A maioria das pessoas que vi defendendo castração de direitos ao ex-goleiro do Flamengo desconhece os aspectos mais elementares do direito penal, processual penal e, obviamente, da criminologia – e vale lembrar que não me refiro apenas aos que não cursaram graduação em Direito, mas também aos que creem que um diploma de nível superior basta para fundamentar uma argumentação lógico-racional. A todos estes eu pergunto: de que evidências empíricas vocês dispõem para defender a hipótese de que o direito penal cumpre os fins declarados da pena privativa de liberdade? Vocês acreditam que o Direito Penal serve como instrumento de transformação social? Com base no quê? E quanto à procedimentalidade exigida pelos diplomas legais? E aquele devido processo legal que vocês tanto defendiam? Sinceramente, vocês criticam muito o juiz Sérgio Moro, mas, ao fim e ao cabo, deveriam sair para tomar um café. Vocês têm muito mais em comum do que sua vã consciência parece desconsiderar.
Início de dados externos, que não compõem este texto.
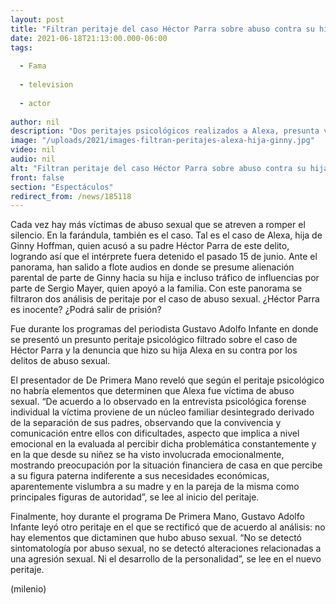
 ```yaml
---
layout: post
title: "Filtran peritaje del caso Héctor Parra sobre abuso contra su hija Alexa; esto revela"
date: 2021-06-18T21:13:00.000-06:00
tags:
  
  - Fama
  
  - television
  
  - actor
  
author: nil
description: "Dos peritajes psicológicos realizados a Alexa, presunta víctima de abuso sexual por parte de su padre, Héctor Parra, arrojaron resultados que podrían dejar en libertad al actor. Te contamos lo que arrojaron. ¿Es inocente? "
image: "/uploads/2021/images-filtran-peritajes-alexa-hija-ginny.jpg"
video: nil
audio: nil
alt: "Filtran peritaje del caso Héctor Parra sobre abuso contra su hija Alexa; esto revela"
front: false
section: "Espectáculos"
redirect_from: /news/185118
---
```


Cada vez hay más víctimas de abuso sexual que se atreven a romper el silencio. En la farándula, también es el caso. Tal es el caso de Alexa, hija de Ginny Hoffman, quien acusó a su padre Héctor Parra de este delito, logrando así que el intérprete fuera detenido el pasado 15 de junio. Ante el panorama, han salido a flote audios en donde se presume alienación parental de parte de Ginny hacia su hija e incluso tráfico de influencias por parte de Sergio Mayer, quien apoyó a la familia. Con este panorama se filtraron dos análisis de peritaje por el caso de abuso sexual. ¿Héctor Parra es inocente? ¿Podrá salir de prisión?   

Fue durante los programas del periodista Gustavo Adolfo Infante en donde se presentó un presunto peritaje psicológico filtrado sobre el caso de Héctor Parra y la denuncia que hizo su hija Alexa en su contra por los delitos de abuso sexual. 

El presentador de De Primera Mano reveló que según el peritaje psicológico no habría elementos que determinen que Alexa fue víctima de abuso sexual. “De acuerdo a lo observado en la entrevista psicológica forense individual la víctima proviene de un núcleo familiar desintegrado derivado de la separación de sus padres, observando que la convivencia y comunicación entre ellos con dificultades, aspecto que implica a nivel emocional en la evaluada al percibir dicha problemática constantemente y en la que desde su niñez se ha visto involucrada emocionalmente, mostrando preocupación por la situación financiera de casa en que percibe a su figura paterna indiferente a sus necesidades económicas, aparentemente vislumbra a su madre y en la pareja de la misma como principales figuras de autoridad”, se lee al inicio del peritaje. 

Finalmente, hoy durante el programa De Primera Mano, Gustavo Adolfo Infante leyó otro peritaje en el que se rectificó que de acuerdo al análisis: no hay elementos que dictaminen que hubo abuso sexual. “No se detectó sintomatología por abuso sexual, no se detectó alteraciones relacionadas a una agresión sexual. Ni el desarrollo de la personalidad”, se lee en el nuevo peritaje. 

(milenio)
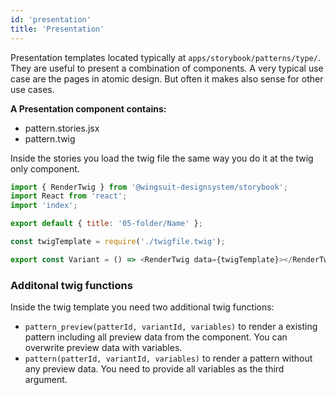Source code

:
 ```yaml
---
id: 'presentation'
title: 'Presentation'
---
```

Presentation templates located typically at `apps/storybook/patterns/type/`. 
They are useful to present a combination of components. A very typical use case are the pages in atomic design.
But often it makes also sense for other use cases.

<b>A Presentation component contains:</b>
* pattern.stories.jsx
* pattern.twig

Inside the stories you load the twig file the same way you do it at the twig only component.
```js
import { RenderTwig } from '@wingsuit-designsystem/storybook';
import React from 'react';
import 'index';

export default { title: '05-folder/Name' };

const twigTemplate = require('./twigfile.twig');

export const Variant = () => <RenderTwig data={twigTemplate}></RenderTwig>;
```

### Additonal twig functions
Inside the twig template you need two additional twig functions:

* `pattern_preview(patterId, variantId, variables)` to render a existing pattern including all preview data from the component. You can overwrite preview data with variables.
* `pattern(patterId, variantId, variables)` to render a pattern without any preview data. You need to provide all variables as the third argument.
3. Ele matou uma mulher com requintes de
crueldade.

Não, meus queridos, ele não matou. A regra do jogo é demasiado clara e deve, portanto, ser respeitada: só se considera culpado aquele que tiver sido sentenciado (sentença transitada em julgado, quando não se admitem mais recursos) como tal, em um julgamento. Você tem certeza de que ele fez isso? Guarde isso para você, para as discussões em botecos, para os almoços dominicais etc. Ninguém se importa. Ou melhor: quem se importa não tem qualquer relação com o processo. O mais engraçado é que os absurdos partem justamente dos "especialistas" que atacaram recentemente o STF (corretamente) contra a relativização do princípio (para mim, uma regra) da presunção de inocência.

4. Uma mulher foi assassinada!

Perfeitamente. É natural se colocar em uma posição de solidariedade quando uma pessoa é assassinada – e acreditem, eu me sinto muito mal quando esse tipo de fato ocorre. Outra coisa é confundir solidariedade com vingança e/ou revanchismo. Pautas identitárias não podem se sobrepor às garantias do acusado mediante o pretexto de se fazer justiça. Isto não é justo em nenhuma acepção relevante do termo. E mais: todos os ataques ao Estado Democrático de Direito (fundadas nos objetivos os mais variados) produzem consequências deletérias que atacam frontalmente o saldo civilizatório. Os dados de que dispomos são cristalinos: tais consequências atingem preferencialmente (e de modo quase exclusivo) os mais vulneráveis de cada sociedade - aqueles mesmos que vocês julgam proteger. Parem e reflitam (e releiam o item 2).

O delegado do caso: hoje deputado federal
Edson Moreira da Silva (PR-MG)
Sylvia Moretzsohn 

Eu não quis me meter nessa polêmica, nem vou, porque a reação das pessoas é extremada e eu estou ainda remoendo o texto que preciso escrever. Estão repetindo, inclusive, a história do corpo esquartejado e dado aos cães, que aquele delegado ensandecido contou e a mídia, claro, comprou acriticamente, inclusive fazendo ilustrações. Porque é claro que não basta o assassinato: é preciso apresentá-lo com requintes de crueldade, para atiçar a revolta. Mais ou menos como ocorreu com o estupro dos "33", obviamente um número exagerado: porque não basta um cara estuprar, e quem se revoltou com a história prefere não pensar no motivo que leva as pessoas a necessitar de um número aberrante para se escandalizarem. 

Meu cansaço em relação a isso tudo é extremo. O caso Bruno é um entre milhares que compõem a aberração do nosso sistema jurídico-penal: o sujeito preso por todo esse tempo sem julgamento. E ganha essa expressão porque vira espetáculo (e mesmo os críticos desse processo embarcam na onda). Diante de todas as reações que infelizmente li, gostaria de preencher a lacuna desse discurso indignado: o que propõem? Prisão perpétua? Pena de morte? Essa lacuna não é preenchida, e jamais será, porque confronta a indignação com a falta de solução objetiva, pelo menos dentro do nosso ordenamento jurídico, apesar de evidentemente descumprido (como foi também neste caso).